![]() |
[Foto : Yousri Nur Raja Agam Wartawan Senior Kota Surabaya] |
Sekitar tahun 1945, wartawan harus menghadapi pengawasan ketat dari Bala Tentara Jepang. Setiap berita yang dikirim melalui radio, telegram, atau telepon, wajib melewati sensor yang dijalankan oleh dinas Hodokan. Tidak terkecuali berita yang sangat penting: Proklamasi Kemerdekaan Indonesia pada 17 Agustus 1945.
Berita detik-detik Proklamasi, yang dibacakan Presiden Soekarno didampingi Bung Hatta di Jakarta, berhasil diterima di Surabaya hanya 15 menit setelah pembacaan naskah. Kecepatan ini terasa luar biasa, mengingat teknologi saat itu masih terbatas pada telegram morse dan telepon kabel, jauh berbeda dengan era internet dan ponsel saat ini.

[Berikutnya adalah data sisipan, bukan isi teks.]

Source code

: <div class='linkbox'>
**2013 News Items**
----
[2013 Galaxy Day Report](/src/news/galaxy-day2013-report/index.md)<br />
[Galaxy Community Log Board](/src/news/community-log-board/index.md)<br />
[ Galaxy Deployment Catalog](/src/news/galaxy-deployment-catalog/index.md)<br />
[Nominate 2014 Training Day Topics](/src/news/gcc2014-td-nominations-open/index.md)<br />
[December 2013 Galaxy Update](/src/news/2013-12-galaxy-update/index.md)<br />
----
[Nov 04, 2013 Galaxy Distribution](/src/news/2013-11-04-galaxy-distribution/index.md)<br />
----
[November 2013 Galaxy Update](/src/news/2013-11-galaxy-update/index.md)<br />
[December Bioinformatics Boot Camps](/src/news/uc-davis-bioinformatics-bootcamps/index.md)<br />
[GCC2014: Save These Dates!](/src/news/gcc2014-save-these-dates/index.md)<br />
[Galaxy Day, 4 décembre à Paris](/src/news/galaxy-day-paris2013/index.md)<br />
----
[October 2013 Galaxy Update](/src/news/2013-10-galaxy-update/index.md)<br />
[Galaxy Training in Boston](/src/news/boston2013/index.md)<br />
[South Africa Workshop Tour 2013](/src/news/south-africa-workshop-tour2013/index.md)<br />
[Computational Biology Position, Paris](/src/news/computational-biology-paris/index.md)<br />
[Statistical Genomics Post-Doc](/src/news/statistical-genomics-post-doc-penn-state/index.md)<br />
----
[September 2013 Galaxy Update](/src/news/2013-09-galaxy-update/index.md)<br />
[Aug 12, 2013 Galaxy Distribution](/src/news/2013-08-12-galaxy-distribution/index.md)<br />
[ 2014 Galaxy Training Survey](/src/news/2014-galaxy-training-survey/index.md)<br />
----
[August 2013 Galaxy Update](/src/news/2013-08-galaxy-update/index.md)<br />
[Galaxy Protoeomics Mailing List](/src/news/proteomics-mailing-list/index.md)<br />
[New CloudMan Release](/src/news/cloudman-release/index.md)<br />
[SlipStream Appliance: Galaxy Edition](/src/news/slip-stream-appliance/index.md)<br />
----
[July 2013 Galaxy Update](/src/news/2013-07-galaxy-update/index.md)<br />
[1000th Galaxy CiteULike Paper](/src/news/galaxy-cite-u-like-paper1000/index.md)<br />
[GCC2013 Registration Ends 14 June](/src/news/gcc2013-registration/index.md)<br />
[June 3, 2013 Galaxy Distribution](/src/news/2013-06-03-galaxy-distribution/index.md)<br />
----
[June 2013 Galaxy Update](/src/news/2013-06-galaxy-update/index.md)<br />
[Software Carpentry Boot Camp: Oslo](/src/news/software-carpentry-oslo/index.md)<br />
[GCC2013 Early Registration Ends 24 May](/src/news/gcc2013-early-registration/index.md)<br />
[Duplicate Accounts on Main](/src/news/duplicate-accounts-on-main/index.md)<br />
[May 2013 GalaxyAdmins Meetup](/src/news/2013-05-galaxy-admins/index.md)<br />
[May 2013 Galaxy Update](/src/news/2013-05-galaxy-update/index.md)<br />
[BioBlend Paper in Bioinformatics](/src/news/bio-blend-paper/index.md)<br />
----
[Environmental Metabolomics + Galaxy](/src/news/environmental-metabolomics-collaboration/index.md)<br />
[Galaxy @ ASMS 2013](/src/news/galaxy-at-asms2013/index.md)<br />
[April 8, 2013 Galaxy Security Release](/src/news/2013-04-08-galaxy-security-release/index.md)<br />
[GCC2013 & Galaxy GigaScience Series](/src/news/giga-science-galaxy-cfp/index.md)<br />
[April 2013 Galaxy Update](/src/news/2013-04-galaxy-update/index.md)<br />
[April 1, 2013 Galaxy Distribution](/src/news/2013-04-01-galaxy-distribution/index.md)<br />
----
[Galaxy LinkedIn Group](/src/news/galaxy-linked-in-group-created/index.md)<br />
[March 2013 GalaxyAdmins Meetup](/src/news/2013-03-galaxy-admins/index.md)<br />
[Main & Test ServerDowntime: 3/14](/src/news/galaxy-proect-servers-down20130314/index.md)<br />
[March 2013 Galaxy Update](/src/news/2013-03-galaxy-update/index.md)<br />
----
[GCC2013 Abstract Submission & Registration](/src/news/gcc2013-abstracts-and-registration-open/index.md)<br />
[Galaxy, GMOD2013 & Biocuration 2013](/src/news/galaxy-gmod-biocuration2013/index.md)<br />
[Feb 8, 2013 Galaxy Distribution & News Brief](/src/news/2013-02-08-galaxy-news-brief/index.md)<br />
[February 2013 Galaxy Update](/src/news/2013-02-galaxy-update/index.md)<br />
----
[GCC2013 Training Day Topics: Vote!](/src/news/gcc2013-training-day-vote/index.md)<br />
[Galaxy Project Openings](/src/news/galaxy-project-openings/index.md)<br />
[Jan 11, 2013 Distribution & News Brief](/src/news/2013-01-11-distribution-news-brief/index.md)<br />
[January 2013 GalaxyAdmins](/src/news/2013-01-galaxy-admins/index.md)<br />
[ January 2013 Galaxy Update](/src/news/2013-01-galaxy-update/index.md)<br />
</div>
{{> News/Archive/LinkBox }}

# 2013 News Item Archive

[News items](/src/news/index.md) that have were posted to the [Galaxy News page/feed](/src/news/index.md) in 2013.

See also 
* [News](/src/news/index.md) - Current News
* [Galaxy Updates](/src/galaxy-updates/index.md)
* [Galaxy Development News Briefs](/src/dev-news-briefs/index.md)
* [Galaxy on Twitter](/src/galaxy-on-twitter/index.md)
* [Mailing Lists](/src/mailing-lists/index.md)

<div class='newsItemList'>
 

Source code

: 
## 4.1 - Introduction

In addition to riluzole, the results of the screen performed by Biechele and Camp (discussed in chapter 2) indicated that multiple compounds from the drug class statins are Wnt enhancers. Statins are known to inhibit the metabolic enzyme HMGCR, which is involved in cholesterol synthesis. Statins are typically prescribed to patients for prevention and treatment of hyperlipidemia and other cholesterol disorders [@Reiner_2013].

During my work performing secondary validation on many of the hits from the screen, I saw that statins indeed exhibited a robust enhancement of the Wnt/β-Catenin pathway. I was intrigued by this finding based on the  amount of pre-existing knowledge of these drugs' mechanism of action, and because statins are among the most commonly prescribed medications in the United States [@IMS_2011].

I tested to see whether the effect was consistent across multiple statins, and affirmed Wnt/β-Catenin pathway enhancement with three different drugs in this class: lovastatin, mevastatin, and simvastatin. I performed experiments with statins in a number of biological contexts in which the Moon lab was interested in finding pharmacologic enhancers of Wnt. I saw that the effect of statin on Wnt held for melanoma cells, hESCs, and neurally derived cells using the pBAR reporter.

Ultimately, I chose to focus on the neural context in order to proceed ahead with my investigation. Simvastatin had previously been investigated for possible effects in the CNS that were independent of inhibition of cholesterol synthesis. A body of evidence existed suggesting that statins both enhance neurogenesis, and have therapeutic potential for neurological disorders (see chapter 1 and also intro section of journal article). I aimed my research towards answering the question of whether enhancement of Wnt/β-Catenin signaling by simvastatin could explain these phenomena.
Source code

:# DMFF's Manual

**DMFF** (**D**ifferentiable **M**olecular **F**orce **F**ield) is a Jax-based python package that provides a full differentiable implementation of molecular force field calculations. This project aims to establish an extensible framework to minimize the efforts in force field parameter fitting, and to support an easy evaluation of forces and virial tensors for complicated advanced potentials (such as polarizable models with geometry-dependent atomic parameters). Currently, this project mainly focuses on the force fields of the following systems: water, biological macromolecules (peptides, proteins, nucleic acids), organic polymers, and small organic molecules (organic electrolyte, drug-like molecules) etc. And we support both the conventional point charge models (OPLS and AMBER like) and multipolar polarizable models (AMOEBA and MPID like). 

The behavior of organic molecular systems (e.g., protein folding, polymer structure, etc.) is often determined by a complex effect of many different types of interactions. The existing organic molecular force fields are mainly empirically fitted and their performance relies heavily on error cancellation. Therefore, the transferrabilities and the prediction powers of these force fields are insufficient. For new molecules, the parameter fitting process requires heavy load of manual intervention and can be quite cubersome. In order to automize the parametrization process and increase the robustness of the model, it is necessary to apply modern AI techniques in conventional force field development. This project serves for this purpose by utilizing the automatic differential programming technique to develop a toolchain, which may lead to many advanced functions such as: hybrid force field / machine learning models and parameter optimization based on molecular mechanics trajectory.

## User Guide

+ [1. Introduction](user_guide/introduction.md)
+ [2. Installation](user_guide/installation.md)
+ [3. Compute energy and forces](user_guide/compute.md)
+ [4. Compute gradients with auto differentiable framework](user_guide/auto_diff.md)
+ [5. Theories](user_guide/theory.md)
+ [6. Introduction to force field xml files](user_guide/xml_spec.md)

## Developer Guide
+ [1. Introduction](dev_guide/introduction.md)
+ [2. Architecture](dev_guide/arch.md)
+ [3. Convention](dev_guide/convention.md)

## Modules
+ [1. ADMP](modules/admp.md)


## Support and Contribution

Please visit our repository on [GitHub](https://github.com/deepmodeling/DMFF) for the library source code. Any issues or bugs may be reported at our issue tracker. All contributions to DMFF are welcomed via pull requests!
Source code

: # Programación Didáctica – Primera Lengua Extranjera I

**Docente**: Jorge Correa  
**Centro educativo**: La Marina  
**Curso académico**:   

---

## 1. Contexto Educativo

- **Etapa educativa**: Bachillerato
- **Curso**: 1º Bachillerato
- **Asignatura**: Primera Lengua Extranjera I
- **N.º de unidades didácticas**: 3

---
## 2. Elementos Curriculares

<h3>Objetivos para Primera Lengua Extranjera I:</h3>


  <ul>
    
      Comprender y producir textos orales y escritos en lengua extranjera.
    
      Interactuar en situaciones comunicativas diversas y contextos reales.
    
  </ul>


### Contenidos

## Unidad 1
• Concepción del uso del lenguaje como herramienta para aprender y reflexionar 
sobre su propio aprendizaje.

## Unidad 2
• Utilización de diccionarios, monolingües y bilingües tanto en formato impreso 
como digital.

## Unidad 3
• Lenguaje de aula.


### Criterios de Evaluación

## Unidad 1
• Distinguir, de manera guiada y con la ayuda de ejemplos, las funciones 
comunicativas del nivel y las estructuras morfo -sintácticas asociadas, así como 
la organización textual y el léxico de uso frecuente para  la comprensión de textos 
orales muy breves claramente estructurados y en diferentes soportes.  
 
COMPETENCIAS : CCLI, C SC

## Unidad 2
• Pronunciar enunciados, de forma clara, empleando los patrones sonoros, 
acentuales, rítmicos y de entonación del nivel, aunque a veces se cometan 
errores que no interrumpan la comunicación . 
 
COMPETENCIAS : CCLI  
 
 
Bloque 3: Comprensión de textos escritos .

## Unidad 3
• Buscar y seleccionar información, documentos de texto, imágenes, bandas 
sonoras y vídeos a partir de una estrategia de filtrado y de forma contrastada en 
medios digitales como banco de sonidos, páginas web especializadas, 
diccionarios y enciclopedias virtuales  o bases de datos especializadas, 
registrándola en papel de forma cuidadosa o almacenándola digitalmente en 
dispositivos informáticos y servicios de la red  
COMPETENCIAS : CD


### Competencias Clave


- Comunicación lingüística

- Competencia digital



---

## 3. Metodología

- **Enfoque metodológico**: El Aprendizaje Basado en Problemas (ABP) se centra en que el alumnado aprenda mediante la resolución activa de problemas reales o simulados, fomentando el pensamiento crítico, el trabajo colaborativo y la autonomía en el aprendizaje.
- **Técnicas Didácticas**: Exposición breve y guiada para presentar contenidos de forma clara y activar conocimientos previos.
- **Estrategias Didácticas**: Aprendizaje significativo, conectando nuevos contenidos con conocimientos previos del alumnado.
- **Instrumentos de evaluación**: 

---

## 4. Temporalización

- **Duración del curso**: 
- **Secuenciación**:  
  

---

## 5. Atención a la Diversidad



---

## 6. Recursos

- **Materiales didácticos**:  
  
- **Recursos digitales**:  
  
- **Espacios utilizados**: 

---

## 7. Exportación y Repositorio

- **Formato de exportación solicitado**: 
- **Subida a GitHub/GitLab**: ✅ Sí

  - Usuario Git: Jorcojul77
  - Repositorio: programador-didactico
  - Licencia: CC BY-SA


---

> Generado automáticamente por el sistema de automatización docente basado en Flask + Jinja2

Telegram morse yang diterima di Domei Cabang Surabaya berisi pesan penting:
"Kami bangsa Indonesia dengan ini menjatakan kemerdekaan Indonesia. Hal-hal mengenai pemindahan kekuasaan diselenggarakan dengan seksama dan dalam tempo sesingkat-singkatnya. Djakarta, 17 Agustus 2605. Atas nama bangsa Indonesia, Soekarno-Hatta."
Petugas markonis Jacob dan Soemadi menyerahkan telegram itu ke bagian redaksi Domei. Di bawah pimpinan Ohara, kantor berita Domei di Surabaya memiliki anggota redaksi antara lain Soetomo (Bung Tomo), RM Bintarti, Pak Petruk (Soemadji Adji Wongsokeosoemo), Wiwik Hidayat, dan Fakih. Namun, sesuai prosedur, berita harus diperiksa Hodokan, yang segera menahan berita itu dan menyatakannya tidak sah.
Meski begitu, Jacob secara diam-diam meneruskan berita itu ke harian Soeara Asia, yang kantornya berdekatan dengan Domei. Redaktur Mohammad Ali sempat ragu setelah Hodokan mengirim bantahan, namun konfirmasi dari Domei pusat di Jakarta memastikan berita itu sah. Akhirnya, berita Proklamasi dimuat sebagai Stop Press pada hari itu, sebelum dicetak lengkap di halaman pertama Soeara Asia pada 18 Agustus 1945.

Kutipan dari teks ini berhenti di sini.